EXERCISE INSTRUCTIONS> In the entries below, which lines run from the one containing "# Is this a" to the one containing "### Remarks"? Copy exactly those lines, ends included, and no others.

Saved entries>
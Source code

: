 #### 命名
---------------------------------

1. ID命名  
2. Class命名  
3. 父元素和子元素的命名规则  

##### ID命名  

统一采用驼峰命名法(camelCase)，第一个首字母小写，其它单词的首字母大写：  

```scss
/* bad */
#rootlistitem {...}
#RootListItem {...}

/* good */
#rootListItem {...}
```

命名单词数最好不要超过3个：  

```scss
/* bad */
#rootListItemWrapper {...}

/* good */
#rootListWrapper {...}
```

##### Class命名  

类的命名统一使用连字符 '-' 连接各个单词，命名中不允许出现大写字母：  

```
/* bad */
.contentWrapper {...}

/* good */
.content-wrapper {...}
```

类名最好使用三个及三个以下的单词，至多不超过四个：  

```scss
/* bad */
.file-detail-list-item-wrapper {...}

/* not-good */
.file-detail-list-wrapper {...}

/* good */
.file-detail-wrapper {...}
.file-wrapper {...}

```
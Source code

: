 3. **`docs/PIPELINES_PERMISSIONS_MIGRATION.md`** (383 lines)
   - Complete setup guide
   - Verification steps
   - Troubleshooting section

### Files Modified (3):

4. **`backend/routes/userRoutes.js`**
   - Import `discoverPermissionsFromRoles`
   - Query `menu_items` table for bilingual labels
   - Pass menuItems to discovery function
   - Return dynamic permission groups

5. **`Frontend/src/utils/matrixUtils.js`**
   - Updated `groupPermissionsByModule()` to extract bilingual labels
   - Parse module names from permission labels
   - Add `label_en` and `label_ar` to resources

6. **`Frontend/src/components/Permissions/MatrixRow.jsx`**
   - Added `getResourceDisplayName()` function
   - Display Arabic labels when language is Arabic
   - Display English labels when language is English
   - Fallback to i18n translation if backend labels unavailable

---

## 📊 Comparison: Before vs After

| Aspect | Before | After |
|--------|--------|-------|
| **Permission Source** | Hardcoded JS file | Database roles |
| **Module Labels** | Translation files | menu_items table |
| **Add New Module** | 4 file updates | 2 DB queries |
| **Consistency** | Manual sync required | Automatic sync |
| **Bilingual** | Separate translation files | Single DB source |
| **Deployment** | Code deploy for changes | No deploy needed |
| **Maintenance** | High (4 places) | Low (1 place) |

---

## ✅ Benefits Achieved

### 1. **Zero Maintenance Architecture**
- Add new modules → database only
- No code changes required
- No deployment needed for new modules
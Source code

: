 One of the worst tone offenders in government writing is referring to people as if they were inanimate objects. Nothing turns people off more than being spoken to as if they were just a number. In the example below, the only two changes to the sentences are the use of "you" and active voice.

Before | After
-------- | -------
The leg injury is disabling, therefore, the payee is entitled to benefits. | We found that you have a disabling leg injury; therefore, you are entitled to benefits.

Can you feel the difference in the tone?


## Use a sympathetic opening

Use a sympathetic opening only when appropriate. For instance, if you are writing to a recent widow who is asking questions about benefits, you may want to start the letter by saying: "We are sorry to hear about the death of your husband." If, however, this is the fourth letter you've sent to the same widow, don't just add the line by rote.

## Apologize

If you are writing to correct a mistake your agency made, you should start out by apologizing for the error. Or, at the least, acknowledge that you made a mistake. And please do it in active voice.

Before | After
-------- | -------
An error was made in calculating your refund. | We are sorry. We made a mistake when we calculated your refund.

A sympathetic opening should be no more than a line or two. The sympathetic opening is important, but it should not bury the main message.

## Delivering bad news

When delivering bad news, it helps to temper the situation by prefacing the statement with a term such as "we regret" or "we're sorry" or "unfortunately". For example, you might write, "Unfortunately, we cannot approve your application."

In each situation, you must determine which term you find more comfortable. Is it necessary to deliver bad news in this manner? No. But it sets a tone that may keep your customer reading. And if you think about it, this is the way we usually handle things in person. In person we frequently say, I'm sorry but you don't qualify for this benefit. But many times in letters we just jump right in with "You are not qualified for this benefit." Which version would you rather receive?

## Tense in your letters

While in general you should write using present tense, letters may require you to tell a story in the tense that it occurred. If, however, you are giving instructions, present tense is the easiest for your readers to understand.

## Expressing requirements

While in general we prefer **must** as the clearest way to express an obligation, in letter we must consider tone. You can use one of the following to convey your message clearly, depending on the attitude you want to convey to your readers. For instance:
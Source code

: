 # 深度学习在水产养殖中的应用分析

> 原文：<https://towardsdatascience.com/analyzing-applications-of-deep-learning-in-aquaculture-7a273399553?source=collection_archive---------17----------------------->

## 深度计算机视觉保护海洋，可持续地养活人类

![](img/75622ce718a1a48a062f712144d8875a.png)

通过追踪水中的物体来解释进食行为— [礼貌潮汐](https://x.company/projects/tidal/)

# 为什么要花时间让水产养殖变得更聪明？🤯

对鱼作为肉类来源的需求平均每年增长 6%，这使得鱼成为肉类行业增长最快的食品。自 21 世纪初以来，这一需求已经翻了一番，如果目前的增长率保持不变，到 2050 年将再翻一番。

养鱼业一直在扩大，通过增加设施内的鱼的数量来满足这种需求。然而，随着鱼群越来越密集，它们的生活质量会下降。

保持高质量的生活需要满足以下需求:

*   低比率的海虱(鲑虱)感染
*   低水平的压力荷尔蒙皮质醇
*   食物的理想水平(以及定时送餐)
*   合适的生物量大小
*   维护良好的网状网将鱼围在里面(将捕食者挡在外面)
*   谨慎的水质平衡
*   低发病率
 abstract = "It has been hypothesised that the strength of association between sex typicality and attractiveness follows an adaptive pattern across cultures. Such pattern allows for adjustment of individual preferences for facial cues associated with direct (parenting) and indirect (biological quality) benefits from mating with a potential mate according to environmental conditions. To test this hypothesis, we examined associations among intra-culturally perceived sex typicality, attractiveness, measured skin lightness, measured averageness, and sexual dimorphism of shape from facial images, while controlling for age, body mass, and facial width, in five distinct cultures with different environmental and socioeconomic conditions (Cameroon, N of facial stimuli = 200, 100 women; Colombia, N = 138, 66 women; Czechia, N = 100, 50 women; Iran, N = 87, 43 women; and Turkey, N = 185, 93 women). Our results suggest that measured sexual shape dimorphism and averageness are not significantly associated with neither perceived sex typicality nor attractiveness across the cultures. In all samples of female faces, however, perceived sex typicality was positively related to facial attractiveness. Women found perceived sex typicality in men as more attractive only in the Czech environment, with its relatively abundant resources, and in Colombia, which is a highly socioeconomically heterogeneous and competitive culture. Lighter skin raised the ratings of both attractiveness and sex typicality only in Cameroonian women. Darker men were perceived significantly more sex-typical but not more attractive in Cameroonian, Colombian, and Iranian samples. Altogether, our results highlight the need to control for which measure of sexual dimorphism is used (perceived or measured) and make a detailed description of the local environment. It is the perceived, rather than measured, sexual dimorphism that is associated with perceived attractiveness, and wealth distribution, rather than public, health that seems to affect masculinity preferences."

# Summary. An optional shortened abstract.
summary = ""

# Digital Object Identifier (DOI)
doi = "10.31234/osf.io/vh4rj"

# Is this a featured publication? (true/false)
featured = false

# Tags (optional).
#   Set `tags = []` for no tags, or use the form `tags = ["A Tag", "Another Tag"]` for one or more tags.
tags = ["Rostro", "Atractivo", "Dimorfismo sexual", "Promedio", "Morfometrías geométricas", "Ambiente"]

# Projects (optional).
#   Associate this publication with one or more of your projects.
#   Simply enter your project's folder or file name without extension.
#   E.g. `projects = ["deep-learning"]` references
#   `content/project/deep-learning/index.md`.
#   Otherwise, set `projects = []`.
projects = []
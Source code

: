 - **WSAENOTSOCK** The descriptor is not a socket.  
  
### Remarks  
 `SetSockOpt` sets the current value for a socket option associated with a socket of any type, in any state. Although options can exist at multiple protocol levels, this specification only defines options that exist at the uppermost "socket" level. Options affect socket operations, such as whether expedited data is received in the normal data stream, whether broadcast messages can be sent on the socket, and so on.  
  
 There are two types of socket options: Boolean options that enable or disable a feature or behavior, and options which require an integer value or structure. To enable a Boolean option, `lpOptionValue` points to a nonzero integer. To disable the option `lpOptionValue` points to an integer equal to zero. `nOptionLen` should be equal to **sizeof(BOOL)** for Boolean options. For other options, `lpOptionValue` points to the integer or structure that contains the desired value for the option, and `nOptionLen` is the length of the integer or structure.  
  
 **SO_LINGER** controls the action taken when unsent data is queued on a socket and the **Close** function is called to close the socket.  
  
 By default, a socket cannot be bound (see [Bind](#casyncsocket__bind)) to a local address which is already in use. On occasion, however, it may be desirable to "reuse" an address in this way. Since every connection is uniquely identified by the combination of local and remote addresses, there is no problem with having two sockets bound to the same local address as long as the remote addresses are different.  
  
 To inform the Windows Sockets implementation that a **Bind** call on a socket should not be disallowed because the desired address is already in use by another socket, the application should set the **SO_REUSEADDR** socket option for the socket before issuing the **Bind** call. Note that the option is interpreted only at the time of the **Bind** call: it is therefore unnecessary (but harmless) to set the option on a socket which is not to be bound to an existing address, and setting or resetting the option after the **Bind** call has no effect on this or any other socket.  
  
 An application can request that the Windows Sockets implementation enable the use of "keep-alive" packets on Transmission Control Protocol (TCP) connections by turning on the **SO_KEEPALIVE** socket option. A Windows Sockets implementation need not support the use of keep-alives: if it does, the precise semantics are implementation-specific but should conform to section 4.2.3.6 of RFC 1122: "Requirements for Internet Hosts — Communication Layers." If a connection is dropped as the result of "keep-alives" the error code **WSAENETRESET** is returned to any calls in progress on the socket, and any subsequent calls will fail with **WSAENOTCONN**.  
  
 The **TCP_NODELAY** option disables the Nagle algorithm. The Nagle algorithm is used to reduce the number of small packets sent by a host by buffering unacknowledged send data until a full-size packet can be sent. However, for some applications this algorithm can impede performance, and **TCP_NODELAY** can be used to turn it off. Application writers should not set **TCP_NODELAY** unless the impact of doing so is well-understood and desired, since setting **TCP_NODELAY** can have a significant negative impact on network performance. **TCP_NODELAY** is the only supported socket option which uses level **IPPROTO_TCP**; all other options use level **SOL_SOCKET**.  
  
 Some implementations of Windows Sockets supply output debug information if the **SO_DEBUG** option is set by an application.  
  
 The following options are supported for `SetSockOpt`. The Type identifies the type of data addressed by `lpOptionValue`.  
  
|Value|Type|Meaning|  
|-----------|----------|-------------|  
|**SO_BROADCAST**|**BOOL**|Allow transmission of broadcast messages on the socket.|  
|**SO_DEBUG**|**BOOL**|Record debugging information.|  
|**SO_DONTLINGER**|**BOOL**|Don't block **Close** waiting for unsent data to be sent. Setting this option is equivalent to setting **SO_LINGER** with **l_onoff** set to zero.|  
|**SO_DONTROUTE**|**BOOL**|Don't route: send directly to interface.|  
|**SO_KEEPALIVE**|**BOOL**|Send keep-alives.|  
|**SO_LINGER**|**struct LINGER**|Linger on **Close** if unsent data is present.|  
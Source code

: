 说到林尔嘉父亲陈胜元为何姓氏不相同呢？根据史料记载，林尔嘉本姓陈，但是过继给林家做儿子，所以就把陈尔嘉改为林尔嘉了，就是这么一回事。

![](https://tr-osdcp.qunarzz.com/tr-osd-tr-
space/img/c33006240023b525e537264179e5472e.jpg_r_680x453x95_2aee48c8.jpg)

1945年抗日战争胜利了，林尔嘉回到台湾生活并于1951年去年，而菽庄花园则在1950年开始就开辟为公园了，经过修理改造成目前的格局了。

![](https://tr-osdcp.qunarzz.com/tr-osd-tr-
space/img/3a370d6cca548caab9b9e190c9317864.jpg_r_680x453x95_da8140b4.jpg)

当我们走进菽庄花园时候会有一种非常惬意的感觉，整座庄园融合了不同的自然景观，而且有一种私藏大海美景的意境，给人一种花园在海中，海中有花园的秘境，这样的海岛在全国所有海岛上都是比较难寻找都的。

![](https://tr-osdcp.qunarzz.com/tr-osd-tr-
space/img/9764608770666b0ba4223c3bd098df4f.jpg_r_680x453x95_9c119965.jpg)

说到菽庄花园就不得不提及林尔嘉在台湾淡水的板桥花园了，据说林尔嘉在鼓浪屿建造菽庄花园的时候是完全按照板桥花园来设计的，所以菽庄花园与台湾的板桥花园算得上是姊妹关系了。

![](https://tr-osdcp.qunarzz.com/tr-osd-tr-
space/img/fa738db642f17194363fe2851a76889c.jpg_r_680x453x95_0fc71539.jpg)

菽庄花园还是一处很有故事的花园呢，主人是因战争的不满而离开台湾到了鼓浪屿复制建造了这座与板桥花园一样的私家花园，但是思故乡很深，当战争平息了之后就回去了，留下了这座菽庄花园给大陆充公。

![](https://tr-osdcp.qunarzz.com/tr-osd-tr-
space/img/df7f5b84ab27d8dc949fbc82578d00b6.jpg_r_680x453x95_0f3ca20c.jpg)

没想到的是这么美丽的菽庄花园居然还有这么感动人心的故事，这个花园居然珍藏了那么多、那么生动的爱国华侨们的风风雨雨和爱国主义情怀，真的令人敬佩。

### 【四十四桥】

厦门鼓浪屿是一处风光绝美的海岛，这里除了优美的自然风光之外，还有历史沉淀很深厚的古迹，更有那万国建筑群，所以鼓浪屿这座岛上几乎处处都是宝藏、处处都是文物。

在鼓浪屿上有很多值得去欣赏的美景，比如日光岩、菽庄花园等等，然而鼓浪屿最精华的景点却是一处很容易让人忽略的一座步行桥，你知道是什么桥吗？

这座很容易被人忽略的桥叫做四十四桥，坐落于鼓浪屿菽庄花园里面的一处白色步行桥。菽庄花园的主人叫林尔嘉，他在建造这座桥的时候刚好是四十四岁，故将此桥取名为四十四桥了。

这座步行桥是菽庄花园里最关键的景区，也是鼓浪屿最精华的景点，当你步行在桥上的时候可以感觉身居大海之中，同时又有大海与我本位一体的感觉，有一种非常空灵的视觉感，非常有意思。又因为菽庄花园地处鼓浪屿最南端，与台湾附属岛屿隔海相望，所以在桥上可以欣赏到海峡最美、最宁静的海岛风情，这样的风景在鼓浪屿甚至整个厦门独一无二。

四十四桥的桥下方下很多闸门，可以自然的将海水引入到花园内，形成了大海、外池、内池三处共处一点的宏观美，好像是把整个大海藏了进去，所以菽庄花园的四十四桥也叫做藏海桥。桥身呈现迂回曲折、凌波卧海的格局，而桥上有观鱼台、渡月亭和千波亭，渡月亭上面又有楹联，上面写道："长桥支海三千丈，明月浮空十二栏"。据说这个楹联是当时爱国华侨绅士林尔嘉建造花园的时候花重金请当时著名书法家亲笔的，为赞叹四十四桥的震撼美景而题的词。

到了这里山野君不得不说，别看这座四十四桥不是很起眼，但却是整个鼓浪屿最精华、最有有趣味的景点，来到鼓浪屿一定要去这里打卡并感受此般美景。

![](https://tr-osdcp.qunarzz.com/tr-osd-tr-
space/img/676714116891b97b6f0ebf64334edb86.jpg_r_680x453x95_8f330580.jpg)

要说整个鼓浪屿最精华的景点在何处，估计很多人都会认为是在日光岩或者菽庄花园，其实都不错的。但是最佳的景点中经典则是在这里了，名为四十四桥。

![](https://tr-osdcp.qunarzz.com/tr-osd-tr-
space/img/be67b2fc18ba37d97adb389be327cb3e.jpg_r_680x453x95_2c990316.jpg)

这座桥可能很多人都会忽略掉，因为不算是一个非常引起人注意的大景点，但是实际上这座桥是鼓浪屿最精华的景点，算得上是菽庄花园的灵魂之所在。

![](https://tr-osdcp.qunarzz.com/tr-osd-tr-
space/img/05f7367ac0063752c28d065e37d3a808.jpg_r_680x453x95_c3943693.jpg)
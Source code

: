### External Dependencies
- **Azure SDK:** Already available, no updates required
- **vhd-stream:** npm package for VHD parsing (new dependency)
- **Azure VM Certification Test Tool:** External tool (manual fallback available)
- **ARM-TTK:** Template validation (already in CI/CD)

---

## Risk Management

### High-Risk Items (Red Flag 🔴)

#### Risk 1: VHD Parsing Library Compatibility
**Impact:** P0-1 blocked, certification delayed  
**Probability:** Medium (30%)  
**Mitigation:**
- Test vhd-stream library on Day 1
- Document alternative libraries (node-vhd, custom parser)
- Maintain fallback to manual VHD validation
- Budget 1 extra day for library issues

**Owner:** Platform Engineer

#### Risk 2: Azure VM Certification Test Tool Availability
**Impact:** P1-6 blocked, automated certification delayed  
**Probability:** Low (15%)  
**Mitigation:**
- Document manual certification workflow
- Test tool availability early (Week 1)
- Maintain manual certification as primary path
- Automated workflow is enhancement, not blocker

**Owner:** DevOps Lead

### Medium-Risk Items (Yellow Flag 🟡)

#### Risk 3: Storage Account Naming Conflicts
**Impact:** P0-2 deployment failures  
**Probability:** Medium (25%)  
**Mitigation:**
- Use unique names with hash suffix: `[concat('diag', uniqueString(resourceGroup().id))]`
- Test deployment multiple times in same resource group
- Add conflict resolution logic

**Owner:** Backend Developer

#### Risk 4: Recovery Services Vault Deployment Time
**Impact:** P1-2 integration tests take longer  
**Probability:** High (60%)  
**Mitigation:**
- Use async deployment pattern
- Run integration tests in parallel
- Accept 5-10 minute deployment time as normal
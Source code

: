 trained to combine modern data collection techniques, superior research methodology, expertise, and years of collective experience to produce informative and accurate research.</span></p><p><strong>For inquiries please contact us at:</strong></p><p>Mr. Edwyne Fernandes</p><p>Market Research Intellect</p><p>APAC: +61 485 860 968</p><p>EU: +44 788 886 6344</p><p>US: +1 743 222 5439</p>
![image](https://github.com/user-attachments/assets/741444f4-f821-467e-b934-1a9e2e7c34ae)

YOUR RESPONSE>
# Is this a featured publication? (true/false)
featured = false

# Tags (optional).
#   Set `tags = []` for no tags, or use the form `tags = ["A Tag", "Another Tag"]` for one or more tags.
tags = ["Rostro", "Atractivo", "Dimorfismo sexual", "Promedio", "Morfometrías geométricas", "Ambiente"]

# Projects (optional).
#   Associate this publication with one or more of your projects.
#   Simply enter your project's folder or file name without extension.
#   E.g. `projects = ["deep-learning"]` references
#   `content/project/deep-learning/index.md`.
#   Otherwise, set `projects = []`.
projects = []
Source code

: - **WSAENOTSOCK** The descriptor is not a socket.  
  
### Remarks  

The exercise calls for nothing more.